The Flight Where Everything Went to Hell
Last week, I went on a little getaway with someone new. We’d only been seeing each other for a few weeks—not serious, but promising. Let’s call him New SD. He’s charming in a corporate, finance-bro kind of way. Think: Patagonia vest, slick hair, way too into his mileage status.
Anyway, New SD was handling “important business man things” in the lounge and told me to board first. So there I was, strutting down the aisle of a business class cabin with my Dior purse swinging from my shoulder and my Rimowa carry-on rolling behind me—both gifts from my ex SD. Yes, the irony was already thick in the air.
I’m halfway to my seat, head down, trying not to make eye contact with anyone, when I hear: “That’s a beautiful purse.”
I look up… and there he is. My ex SD. Sitting in 3A, legs crossed, flipping through an in-flight magazine like a scene straight out of a movie.
Suddenly, I’m in a Rom-Com. But Not the Good Kind.
He looks up, smiles—cool as ever—and stands to lift my suitcase into the overhead bin. Just like old times. I smile back, trying to keep my face from melting off. We exchange pleasantries. It’s casual. Friendly. And then he asks: “Are you going on a trip with your sister?”
And then, as if summoned by the cringe gods themselves, New SD appears behind me. “Hey, babe,” he says, placing a hand on my waist. “All good?”
My ex turns, offers his hand with a smile that’s way too charming, and says, “Hi. I’m [Ex SD’s name]. Lovely to meet you.”

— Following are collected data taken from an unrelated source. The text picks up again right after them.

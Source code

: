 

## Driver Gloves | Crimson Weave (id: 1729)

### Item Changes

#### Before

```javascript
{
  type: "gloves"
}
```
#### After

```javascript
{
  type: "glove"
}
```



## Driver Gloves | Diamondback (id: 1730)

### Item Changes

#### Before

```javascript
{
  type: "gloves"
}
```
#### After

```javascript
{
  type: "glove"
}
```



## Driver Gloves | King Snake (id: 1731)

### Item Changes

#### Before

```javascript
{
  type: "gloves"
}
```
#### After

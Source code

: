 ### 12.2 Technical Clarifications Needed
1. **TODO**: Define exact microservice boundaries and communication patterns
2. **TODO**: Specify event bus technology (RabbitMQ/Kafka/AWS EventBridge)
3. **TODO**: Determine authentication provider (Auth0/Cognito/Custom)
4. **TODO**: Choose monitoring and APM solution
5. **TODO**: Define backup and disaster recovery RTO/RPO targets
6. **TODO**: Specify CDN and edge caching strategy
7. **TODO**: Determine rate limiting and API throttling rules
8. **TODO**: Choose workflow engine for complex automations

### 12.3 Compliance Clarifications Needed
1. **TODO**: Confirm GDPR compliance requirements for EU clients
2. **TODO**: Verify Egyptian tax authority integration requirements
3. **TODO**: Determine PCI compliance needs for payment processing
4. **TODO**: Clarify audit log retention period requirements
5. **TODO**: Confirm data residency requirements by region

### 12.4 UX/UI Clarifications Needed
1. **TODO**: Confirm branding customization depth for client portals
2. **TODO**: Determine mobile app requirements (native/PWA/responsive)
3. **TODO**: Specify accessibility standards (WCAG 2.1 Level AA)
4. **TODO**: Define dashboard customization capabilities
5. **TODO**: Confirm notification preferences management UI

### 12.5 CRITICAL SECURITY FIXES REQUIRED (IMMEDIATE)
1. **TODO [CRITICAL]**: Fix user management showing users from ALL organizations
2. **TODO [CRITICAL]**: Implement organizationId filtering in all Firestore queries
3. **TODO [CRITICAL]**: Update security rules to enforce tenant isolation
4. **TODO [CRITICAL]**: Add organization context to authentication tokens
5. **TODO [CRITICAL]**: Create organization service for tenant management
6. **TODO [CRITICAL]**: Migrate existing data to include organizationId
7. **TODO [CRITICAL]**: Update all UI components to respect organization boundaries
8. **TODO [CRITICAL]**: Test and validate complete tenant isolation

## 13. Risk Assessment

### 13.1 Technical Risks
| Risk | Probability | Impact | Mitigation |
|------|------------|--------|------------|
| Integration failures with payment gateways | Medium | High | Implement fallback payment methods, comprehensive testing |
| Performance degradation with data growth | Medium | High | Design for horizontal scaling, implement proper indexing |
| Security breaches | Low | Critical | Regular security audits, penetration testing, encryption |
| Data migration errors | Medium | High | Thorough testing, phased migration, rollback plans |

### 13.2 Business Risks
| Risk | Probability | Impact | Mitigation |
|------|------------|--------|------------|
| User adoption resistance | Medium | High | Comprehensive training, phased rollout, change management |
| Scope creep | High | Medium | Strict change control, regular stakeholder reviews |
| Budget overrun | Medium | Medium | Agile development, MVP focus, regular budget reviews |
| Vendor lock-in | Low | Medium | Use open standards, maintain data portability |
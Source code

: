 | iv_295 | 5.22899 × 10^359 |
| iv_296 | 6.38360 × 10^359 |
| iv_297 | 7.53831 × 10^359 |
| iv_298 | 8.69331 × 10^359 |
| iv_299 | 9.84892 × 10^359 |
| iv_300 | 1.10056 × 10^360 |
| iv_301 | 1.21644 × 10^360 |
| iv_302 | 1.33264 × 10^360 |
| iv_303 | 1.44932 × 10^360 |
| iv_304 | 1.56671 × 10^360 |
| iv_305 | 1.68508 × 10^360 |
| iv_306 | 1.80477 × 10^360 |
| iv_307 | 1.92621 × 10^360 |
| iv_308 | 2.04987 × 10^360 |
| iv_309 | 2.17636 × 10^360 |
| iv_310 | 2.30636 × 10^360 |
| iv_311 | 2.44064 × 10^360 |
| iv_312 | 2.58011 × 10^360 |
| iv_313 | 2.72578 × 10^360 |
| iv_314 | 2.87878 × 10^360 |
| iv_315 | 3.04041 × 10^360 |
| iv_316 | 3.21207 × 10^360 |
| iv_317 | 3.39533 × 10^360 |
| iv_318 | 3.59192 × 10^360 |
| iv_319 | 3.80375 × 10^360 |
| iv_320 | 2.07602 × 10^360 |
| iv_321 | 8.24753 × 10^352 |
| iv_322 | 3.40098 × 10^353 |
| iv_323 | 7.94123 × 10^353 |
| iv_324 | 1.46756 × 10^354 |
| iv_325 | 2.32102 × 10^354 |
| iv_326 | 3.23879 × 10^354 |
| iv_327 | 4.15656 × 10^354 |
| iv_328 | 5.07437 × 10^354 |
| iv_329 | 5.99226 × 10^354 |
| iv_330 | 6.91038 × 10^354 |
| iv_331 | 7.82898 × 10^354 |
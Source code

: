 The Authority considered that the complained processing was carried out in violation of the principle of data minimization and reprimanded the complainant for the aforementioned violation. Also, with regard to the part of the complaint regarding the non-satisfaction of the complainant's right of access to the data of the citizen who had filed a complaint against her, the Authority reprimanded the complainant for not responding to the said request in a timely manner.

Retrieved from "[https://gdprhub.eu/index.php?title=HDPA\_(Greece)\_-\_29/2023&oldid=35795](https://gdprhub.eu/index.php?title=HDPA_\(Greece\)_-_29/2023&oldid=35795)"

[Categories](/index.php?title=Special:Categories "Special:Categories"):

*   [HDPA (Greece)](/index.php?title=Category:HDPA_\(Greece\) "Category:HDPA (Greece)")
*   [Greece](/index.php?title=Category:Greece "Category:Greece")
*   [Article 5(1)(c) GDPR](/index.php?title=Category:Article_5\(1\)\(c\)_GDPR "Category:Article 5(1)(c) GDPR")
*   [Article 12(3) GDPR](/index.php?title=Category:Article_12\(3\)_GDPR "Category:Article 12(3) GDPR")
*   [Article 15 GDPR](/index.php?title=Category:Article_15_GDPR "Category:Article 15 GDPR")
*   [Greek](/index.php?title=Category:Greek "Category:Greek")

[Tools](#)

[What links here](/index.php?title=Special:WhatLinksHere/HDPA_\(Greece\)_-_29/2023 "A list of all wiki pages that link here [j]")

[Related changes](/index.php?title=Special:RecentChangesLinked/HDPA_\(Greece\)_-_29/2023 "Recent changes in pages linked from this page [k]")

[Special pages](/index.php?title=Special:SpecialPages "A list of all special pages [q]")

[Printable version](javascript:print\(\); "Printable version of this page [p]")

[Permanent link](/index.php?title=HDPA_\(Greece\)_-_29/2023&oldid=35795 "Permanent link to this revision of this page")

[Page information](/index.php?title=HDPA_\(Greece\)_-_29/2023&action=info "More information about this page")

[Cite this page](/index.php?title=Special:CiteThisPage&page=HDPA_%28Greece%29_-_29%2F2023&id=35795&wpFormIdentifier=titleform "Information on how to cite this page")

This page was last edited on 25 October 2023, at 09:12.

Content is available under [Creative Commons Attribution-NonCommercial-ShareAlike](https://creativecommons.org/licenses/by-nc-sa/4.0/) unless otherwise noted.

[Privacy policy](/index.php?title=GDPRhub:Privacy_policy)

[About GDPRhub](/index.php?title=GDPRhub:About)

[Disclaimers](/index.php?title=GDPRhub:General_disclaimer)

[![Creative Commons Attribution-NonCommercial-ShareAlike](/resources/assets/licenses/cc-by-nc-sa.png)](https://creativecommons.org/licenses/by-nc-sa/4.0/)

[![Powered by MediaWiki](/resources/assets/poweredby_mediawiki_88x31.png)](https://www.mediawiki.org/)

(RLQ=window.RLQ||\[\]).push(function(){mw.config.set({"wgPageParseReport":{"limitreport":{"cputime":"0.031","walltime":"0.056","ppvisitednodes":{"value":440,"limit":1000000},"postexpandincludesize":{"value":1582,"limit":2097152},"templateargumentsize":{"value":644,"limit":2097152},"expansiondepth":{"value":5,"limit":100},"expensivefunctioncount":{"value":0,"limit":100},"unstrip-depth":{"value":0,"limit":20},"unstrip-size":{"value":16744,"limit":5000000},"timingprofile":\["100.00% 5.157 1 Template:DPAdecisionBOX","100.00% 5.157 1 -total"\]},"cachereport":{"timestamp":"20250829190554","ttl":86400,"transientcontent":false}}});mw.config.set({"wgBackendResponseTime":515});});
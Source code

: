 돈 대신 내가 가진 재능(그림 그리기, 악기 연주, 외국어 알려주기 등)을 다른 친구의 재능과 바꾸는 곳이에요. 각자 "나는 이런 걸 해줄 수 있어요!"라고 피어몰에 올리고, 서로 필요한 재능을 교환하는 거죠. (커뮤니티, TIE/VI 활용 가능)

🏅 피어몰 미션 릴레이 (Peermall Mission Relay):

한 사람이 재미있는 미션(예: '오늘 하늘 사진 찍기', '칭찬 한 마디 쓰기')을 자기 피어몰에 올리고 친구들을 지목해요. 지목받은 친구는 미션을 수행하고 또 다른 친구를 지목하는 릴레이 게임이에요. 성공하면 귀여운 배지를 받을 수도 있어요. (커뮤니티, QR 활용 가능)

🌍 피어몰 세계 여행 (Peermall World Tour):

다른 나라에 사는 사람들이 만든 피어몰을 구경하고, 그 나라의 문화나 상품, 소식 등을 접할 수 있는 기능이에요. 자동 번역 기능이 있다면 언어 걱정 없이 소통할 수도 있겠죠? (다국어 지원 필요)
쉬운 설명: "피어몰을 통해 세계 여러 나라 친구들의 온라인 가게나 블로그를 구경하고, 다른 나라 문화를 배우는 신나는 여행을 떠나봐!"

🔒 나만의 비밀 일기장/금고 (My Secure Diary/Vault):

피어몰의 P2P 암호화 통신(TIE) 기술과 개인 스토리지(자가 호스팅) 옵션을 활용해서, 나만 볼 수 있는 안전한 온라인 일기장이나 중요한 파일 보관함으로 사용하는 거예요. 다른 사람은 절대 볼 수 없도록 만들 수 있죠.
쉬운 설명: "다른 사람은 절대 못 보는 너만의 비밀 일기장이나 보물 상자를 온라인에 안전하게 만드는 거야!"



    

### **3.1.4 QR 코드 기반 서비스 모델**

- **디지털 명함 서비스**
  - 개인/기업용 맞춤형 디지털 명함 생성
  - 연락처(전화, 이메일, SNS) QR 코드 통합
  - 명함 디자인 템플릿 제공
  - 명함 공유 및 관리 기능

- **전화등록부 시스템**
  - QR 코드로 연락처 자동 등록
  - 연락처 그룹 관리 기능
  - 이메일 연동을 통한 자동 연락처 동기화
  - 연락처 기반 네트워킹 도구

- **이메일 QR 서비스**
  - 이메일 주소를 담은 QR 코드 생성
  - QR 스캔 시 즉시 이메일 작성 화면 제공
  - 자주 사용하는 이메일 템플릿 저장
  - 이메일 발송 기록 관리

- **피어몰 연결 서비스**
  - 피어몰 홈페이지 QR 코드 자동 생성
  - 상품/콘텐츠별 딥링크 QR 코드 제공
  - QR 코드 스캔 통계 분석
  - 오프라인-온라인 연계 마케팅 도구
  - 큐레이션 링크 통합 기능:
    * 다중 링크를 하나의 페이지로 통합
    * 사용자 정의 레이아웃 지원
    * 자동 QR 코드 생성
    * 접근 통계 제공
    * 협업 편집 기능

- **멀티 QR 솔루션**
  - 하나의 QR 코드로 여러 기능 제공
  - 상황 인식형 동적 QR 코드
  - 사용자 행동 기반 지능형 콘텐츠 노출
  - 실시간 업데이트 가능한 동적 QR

And just like that, the gates of hell opened. I was the prize in an accidental sugar daddy showdown at 35,000 feet.
The Luggage That Ruined My Life
It gets worse. My ex, ever the eagle-eyed detail guy, glances up and goes, “Hey, you’ve got a Rimowa twin!”
New SD laughs politely, glances at mine, then back at his. “Oh yeah, same model.”
Yeah. Because they’re literally from the same man.
I wanted to fall through the floor, but unfortunately, Boeing hasn’t installed that feature yet.
Three Hours of Silent Torture
We all ended up seated within the same sad triangle of awkwardness. I was next to New SD. Ex SD was right in front of us. And we had three hours of pretending like this wasn’t the most excruciating moment of my adult life.
There was no real drama. No confrontation. Just… tension. Thick, uncomfortable, “am I sweating through my blouse” kind of tension. My ex was perfectly pleasant, of course. He asked New SD how he liked his watch (a Rolex I had once complimented). He complimented the airline’s champagne selection (which we used to toast with). He even chuckled when the flight attendant offered warm nuts.
Me? I sat there, clutching my Dior like it was a flotation device.
The Emotional Aftermath
I’m not going to lie—seeing him again, hearing his voice, being reminded of all those tiny habits and inside jokes—it hit me harder than I expected. Maybe I wasn’t as over it as I thought. Or maybe it was just the humiliation of it all, the realization that the past has a funny way of boarding the same flight as your future.
When we landed, we all went our separate ways. New Sugar Daddy never said much about the encounter, but I could tell he was… curious. Maybe suspicious. Maybe impressed. Who knows. He hasn’t brought it up, and I’m not volunteering it.
What I Learned
1. Always check the passenger manifest before flying. Kidding. (Kind of.)
2. Don’t travel with gear gifted by your ex—especially if there’s a chance he might appear in the first-class cabin like a ghost in Gucci loafers.
3. Closure doesn’t always come in candlelit conversations. Sometimes it comes with a boarding pass and a side of emotional whiplash.
I survived. Barely. And now I have one hell of a story to tell.